In 1957, a number of minority groups complained to the British administration that they feared that in an independent Nigeria, dominated by the three major parties and ethnic groups, they would be severely disadvantaged. Their complaints were referred to a Minorities Commission which recommended that the three major divisions be retained, arguing that division into smaller states would accentuate and perpetuate tribal differences. So, as in many of its other colonies, Britain left some of the thorniest problems unresolved at independence. As Ugbana Okpu claimed:

To the extent that the structural imbalance derived from an arbitrary division into three 'natural' regions with diverse ethnic groups, many of which resented their 'inferior' status and challenged the right of the major political parties to a monopoly of political leadership and the distribution of the national cake, the presence of ethnic minority groups and the refusal to grant them equal status was a sine qua non for structural imbalance.

(cited by Anifowose 1982, p. 54)

Not only was there strong resentment amongst minority ethnic groups at the organisation of the new state, the rivalries which developed between the major ethnic groups and their parties in the pre-independence period produced equally strong antipathies and resentments.
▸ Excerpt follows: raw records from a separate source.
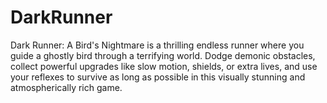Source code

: # DarkRunner
Dark Runner: A Bird's Nightmare is a thrilling endless runner where you guide a ghostly bird through a terrifying world. Dodge demonic obstacles, collect powerful upgrades like slow motion, shields, or extra lives, and use your reflexes to survive as long as possible in this visually stunning and atmospherically rich game.
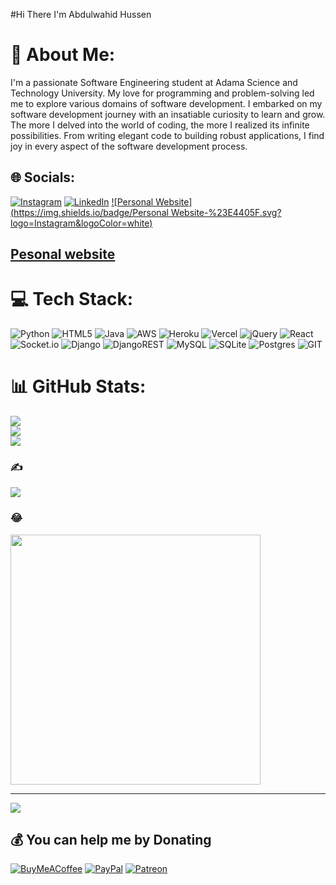 #Hi There I'm Abdulwahid Hussen

# 💫 About Me:
I'm a passionate Software Engineering student at Adama Science and Technology University. My love for programming and problem-solving led me to explore various domains of software development.
I embarked on my software development journey with an insatiable curiosity to learn and grow. The more I delved into the world of coding, the more I realized its infinite possibilities. From writing elegant code to building robust applications, I find joy in every aspect of the software development process.


## 🌐 Socials:
[![Instagram](https://img.shields.io/badge/Instagram-%23E4405F.svg?logo=Instagram&logoColor=white)](https://instagram.com/Alien11d) [![LinkedIn](https://img.shields.io/badge/LinkedIn-%230077B5.svg?logo=linkedin&logoColor=white)](https://linkedin.com/in/AbdulwahidHussen) [![Personal Website](https://img.shields.io/badge/Personal Website-%23E4405F.svg?logo=Instagram&logoColor=white)](https://capable-daifuku-fbe366.netlify.app/)
<a href="https://capable-daifuku-fbe366.netlify.app/"><h2>Pesonal website</h2> </a>

# 💻 Tech Stack:
![Python](https://img.shields.io/badge/python-3670A0?style=plastic&logo=python&logoColor=ffdd54) ![HTML5](https://img.shields.io/badge/html5-%23E34F26.svg?style=plastic&logo=html5&logoColor=white) ![Java](https://img.shields.io/badge/java-%23ED8B00.svg?style=plastic&logo=openjdk&logoColor=white) ![AWS](https://img.shields.io/badge/AWS-%23FF9900.svg?style=plastic&logo=amazon-aws&logoColor=white) ![Heroku](https://img.shields.io/badge/heroku-%23430098.svg?style=plastic&logo=heroku&logoColor=white) ![Vercel](https://img.shields.io/badge/vercel-%23000000.svg?style=plastic&logo=vercel&logoColor=white) ![jQuery](https://img.shields.io/badge/jquery-%230769AD.svg?style=plastic&logo=jquery&logoColor=white) ![React](https://img.shields.io/badge/react-%2320232a.svg?style=plastic&logo=react&logoColor=%2361DAFB) ![Socket.io](https://img.shields.io/badge/Socket.io-black?style=plastic&logo=socket.io&badgeColor=010101) ![Django](https://img.shields.io/badge/django-%23092E20.svg?style=plastic&logo=django&logoColor=white) ![DjangoREST](https://img.shields.io/badge/DJANGO-REST-ff1709?style=plastic&logo=django&logoColor=white&color=ff1709&labelColor=gray) ![MySQL](https://img.shields.io/badge/mysql-%2300000f.svg?style=plastic&logo=mysql&logoColor=white) ![SQLite](https://img.shields.io/badge/sqlite-%2307405e.svg?style=plastic&logo=sqlite&logoColor=white) ![Postgres](https://img.shields.io/badge/postgres-%23316192.svg?style=plastic&logo=postgresql&logoColor=white) ![GIT](https://img.shields.io/badge/Git-fc6d26?style=plastic&logo=git&logoColor=white)
# 📊 GitHub Stats:
![](https://github-readme-stats.vercel.app/api?username=AbdulwahidHusein&theme=dark&hide_border=false&include_all_commits=true&count_private=true)<br/>
![](https://github-readme-streak-stats.herokuapp.com/?user=AbdulwahidHusein&theme=dark&hide_border=false)<br/>
![](https://github-readme-stats.vercel.app/api/top-langs/?username=AbdulwahidHusein&theme=dark&hide_border=false&include_all_commits=true&count_private=true&layout=compact)

### ✍️ 
![](https://quotes-github-readme.vercel.app/api?type=horizontal&theme=radical)

### 😂 
<img src='https://randommeme-five.vercel.app/' style="height: 400px;"/>

---
[![](https://visitcount.itsvg.in/api?id=AbdulwahidHusein&icon=0&color=0)](https://visitcount.itsvg.in)

  ## 💰 You can help me by Donating
  [![BuyMeACoffee](https://img.shields.io/badge/Buy%20Me%20a%20Coffee-ffdd00?style=for-the-badge&logo=buy-me-a-coffee&logoColor=black)](https://buymeacoffee.com/Coffee) [![PayPal](https://img.shields.io/badge/PayPal-00457C?style=for-the-badge&logo=paypal&logoColor=white)](https://paypal.me/mYpaypal) [![Patreon](https://img.shields.io/badge/Patreon-F96854?style=for-the-badge&logo=patreon&logoColor=white)](https://patreon.com/petrion) 

  
<!-- Proudly created with GPRM ( https://gprm.itsvg.in ) -->
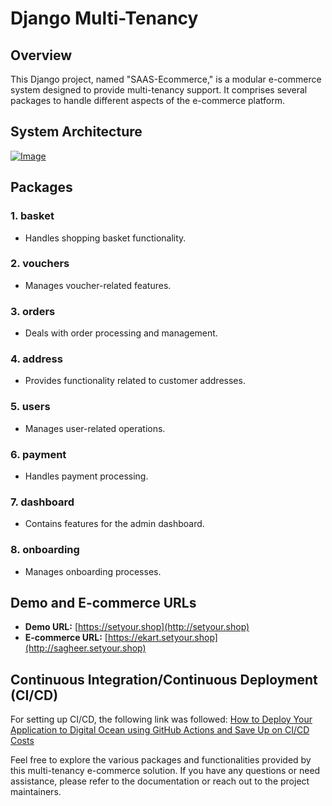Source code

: # Django Multi-Tenancy

## Overview

This Django project, named "SAAS-Ecommerce," is a modular e-commerce system designed to provide multi-tenancy support. It comprises several packages to handle different aspects of the e-commerce platform.

## System Architecture
[![Image](https://res.cloudinary.com/dlfmiu5bf/image/upload/v1/media/sagheer/Screenshot_2024-01-31_at_4.40.58_PM_c9tukh)](https://example.com/link)


## Packages

### 1. basket
   - Handles shopping basket functionality.

### 2. vouchers
   - Manages voucher-related features.

### 3. orders
   - Deals with order processing and management.

### 4. address
   - Provides functionality related to customer addresses.

### 5. users
   - Manages user-related operations.

### 6. payment
   - Handles payment processing.

### 7. dashboard
   - Contains features for the admin dashboard.

### 8. onboarding
   - Manages onboarding processes.

## Demo and E-commerce URLs

- **Demo URL:** [https://setyour.shop](http://setyour.shop)
- **E-commerce URL:** [https://ekart.setyour.shop](http://sagheer.setyour.shop)

## Continuous Integration/Continuous Deployment (CI/CD)

For setting up CI/CD, the following link was followed:
[How to Deploy Your Application to Digital Ocean using GitHub Actions and Save Up on CI/CD Costs](https://medium.com/swlh/how-to-deploy-your-application-to-digital-ocean-using-github-actions-and-save-up-on-ci-cd-costs-74b7315facc2)

Feel free to explore the various packages and functionalities provided by this multi-tenancy e-commerce solution. If you have any questions or need assistance, please refer to the documentation or reach out to the project maintainers.

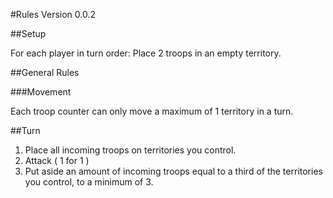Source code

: #Rules
Version 0.0.2

##Setup

For each player in turn order: Place 2 troops in an empty territory.

##General Rules

###Movement

Each troop counter can only move a maximum of 1 territory in a turn.

##Turn

1. Place all incoming troops on territories you control.
2. Attack ( 1 for 1 )
3. Put aside an amount of incoming troops equal to a third of the territories you control, to a minimum of 3.
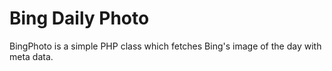 # Bing Daily Photo

BingPhoto is a simple PHP class which fetches Bing's image of the day with meta data.
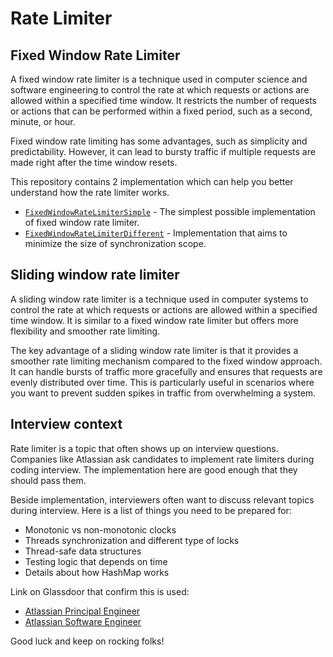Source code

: # Rate Limiter

## Fixed Window Rate Limiter

A fixed window rate limiter is a technique used in computer science and software engineering to control the rate at which requests or actions are allowed within a specified time window. It restricts the number of requests or actions that can be performed within a fixed period, such as a second, minute, or hour.

Fixed window rate limiting has some advantages, such as simplicity and predictability. However, it can lead to bursty traffic if multiple requests are made right after the time window resets.

This repository contains 2 implementation which can help you better understand how the rate limiter works.
* [`FixedWindowRateLimiterSimple`](/src/main/java/com/piotrkafel/rate/limiter/FixedWindowRateLimiterSimple.java) - The simplest possible implementation of fixed window rate limiter.
* [`FixedWindowRateLimiterDifferent`](/src/main/java/com/piotrkafel/rate/limiter/FixedWindowRateLimiterDifferent.java) - Implementation that aims to minimize the size of synchronization scope.

## Sliding window rate limiter

A sliding window rate limiter is a technique used in computer systems to control the rate at which requests or actions are allowed within a specified time window. It is similar to a fixed window rate limiter but offers more flexibility and smoother rate limiting.

The key advantage of a sliding window rate limiter is that it provides a smoother rate limiting mechanism compared to the fixed window approach. It can handle bursts of traffic more gracefully and ensures that requests are evenly distributed over time. This is particularly useful in scenarios where you want to prevent sudden spikes in traffic from overwhelming a system.

## Interview context

Rate limiter is a topic that often shows up on interview questions. Companies like Atlassian ask candidates to implement rate limiters during coding interview. The implementation here are good enough that they should pass them.

Beside implementation, interviewers often want to discuss relevant topics during interview. Here is a list of things you need to be prepared for:
* Monotonic vs non-monotonic clocks
* Threads synchronization and different type of locks
* Thread-safe data structures
* Testing logic that depends on time
* Details about how HashMap works

Link on Glassdoor that confirm this is used:
* [Atlassian Principal Engineer](https://www.glassdoor.com/Interview/Code-Design-%E2%80%93-Rate-Limiter-Here-is-the-exact-question-I-received-Problem-Title-Rate-Limiter-Problem-Description-Imagine-QTN_6634688.htm)
* [Atlassian Software Engineer](https://www.glassdoor.com/Interview/Rate-limiter-system-design-tagging-QTN_6514165.htm)

Good luck and keep on rocking folks!
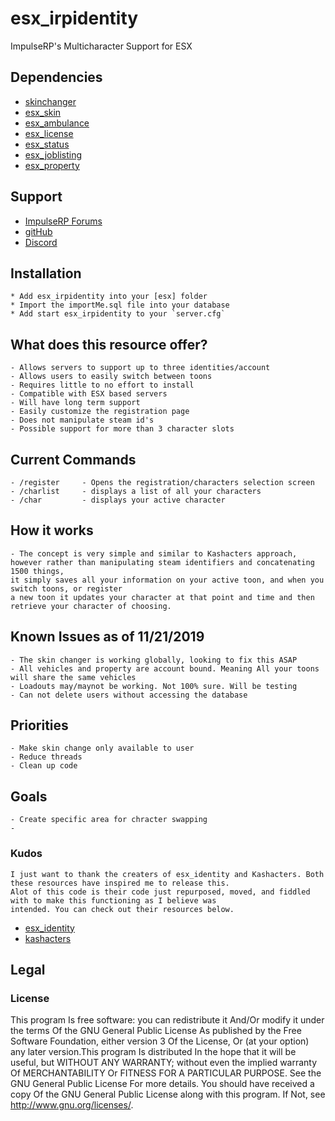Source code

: # esx_irpidentity
 ImpulseRP's Multicharacter Support for ESX
## Dependencies
- [skinchanger](https://github.com/ESX-Org/skinchanger)
- [esx_skin](https://github.com/ESX-Org/esx_skin)
- [esx_ambulance](https://github.com/ESX-Org/esx_ambulancejob)
- [esx_license](https://github.com/ESX-Org/esx_license)
- [esx_status](https://github.com/ESX-Org/esx_status)
- [esx_joblisting](https://github.com/ESX-Org/esx_joblisting)
- [esx_property](https://github.com/ESX-Org/esx_property) 

## Support
- [ImpulseRP Forums](http://www.impulserp.com/forumdisplay.php?fid=17)
- [gitHub](https://github.com/CALauer/esx_irpidentity)
- [Discord](https://discord.gg/NqDGf3R)

## Installation
	* Add esx_irpidentity into your [esx] folder
	* Import the importMe.sql file into your database
	* Add start esx_irpidentity to your `server.cfg`

## What does this resource offer?
	- Allows servers to support up to three identities/account
	- Allows users to easily switch between toons
	- Requires little to no effort to install
	- Compatible with ESX based servers
	- Will have long term support
	- Easily customize the registration page
	- Does not manipulate steam id's
	- Possible support for more than 3 character slots

## Current Commands
	- /register		- Opens the registration/characters selection screen
	- /charlist		- displays a list of all your characters
	- /char			- displays your active character

## How it works
	- The concept is very simple and similar to Kashacters approach, however rather than manipulating steam identifiers and concatenating 1500 things, 
	it simply saves all your information on your active toon, and when you switch toons, or register
	a new toon it updates your character at that point and time and then retrieve your character of choosing. 

## Known Issues as of 11/21/2019
	- The skin changer is working globally, looking to fix this ASAP
	- All vehicles and property are account bound. Meaning All your toons will share the same vehicles
	- Loadouts may/maynot be working. Not 100% sure. Will be testing
	- Can not delete users without accessing the database

## Priorities
	- Make skin change only available to user
	- Reduce threads
	- Clean up code

## Goals
	- Create specific area for chracter swapping
	- 

### Kudos
	I just want to thank the creaters of esx_identity and Kashacters. Both these resources have inspired me to release this. 
	Alot of this code is their code just repurposed, moved, and fiddled with to make this functioning as I believe was
	intended. You can check out their resources below. 
- [esx_identity](https://github.com/ESX-Org/esx_identity)
- [kashacters](https://github.com/KASHZIN/kashacters)

## Legal
### License

This program Is free software: you can redistribute it And/Or modify it under the terms Of the GNU General Public License As published by the Free Software Foundation, 
either version 3 Of the License, Or (at your option) any later version.This program Is distributed In the hope that it will be useful, but WITHOUT ANY WARRANTY;
without even the implied warranty Of MERCHANTABILITY Or FITNESS FOR A PARTICULAR PURPOSE. See the GNU General Public License For more details.
You should have received a copy Of the GNU General Public License along with this program. If Not, see http://www.gnu.org/licenses/.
These resentments and tensions were to result in the destabilisation of both regional and federal governments over the first four years of the new nation's existence.

During the 1950s strong antagonism developed between the southern parties and their northern counterpart in the course of pre-independence jostling. As Nnoli describes the confrontation of politicians both in the pre-­independence House of Representatives and in the heat of campaigning:

The Southern leaders ... attacked the Northern leaders accusing them of colluding with the Britishers to perpetuate colonial rule. In response the Northerners were equally bitter and tempestuous. They accused the Southerners of being motivated merely by a partisan desire to outdo each other rather than by any genuine intention for the good of the country. The bitterness and acrimony continued outside the House. The AG and NCNC had, by this time, negotiated an alliance to press the issue of self-government in 1956. In the event of failure, they planned to summon a constituent assembly of Southern Nigerians, draft a constitution, and declare the independence of Southern Nigeria. Their supporters in Lagos hurled insults and abuses at the Northern delegates. Their newspapers subjected the Northerners to vitriolic criticism, and ridicule. These attacks exacerbated the anger of the Northerners, making them determined not to be subjected to such indignities again. Consequently, they adopted an eight point program which, in effect, would have meant Northern secession. This action, in turn, led to harsher criticisms by the NCNC, AG and their newspapers. The NPC leaders were not only vilified as imperialist stooges who had no minds of their own; they were also accused of being unrepresentative of their people. The Southern leaders' strong belief in the latter accusation caused them to send their party delegations to Northern cities to campaign for self-government in 1956

(Nnoli 1980, p. 236)

Loudest in denunciation of the northern leaders was the Action Group leader, Obafemi Awolowo who criticised not only the political leaders of the NPC, but also characterised northern emirs as 'backward, corrupt and oppressive', earning the deep resentment of northern leaders. As Anifowose says, 'It was against this back-ground of deep-rooted distrust and conflict among Nigerian politicians, that Nigeria became independent' (1982, p. 56).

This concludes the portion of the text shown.